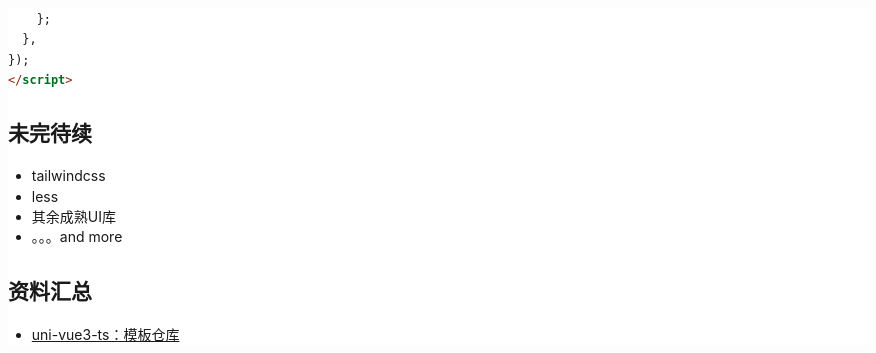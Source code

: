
 ```html
    };
  },
});
</script>
```

## 未完待续
* tailwindcss
* less
* 其余成熟UI库
* 。。。and more
## 资料汇总
* [uni-vue3-ts：模板仓库](https://github.com/ATQQ/uni-vue3-ts-template)

<comment/>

------

▸ What you have to do:
Repeat the data above word for word, without pictures.

▸ Response box:
Source code

:
 ```html
    };
  },
});
</script>
```

## 未完待续
* tailwindcss
* less
* 其余成熟UI库
* 。。。and more
## 资料汇总
* [uni-vue3-ts：模板仓库](https://github.com/ATQQ/uni-vue3-ts-template)

<comment/>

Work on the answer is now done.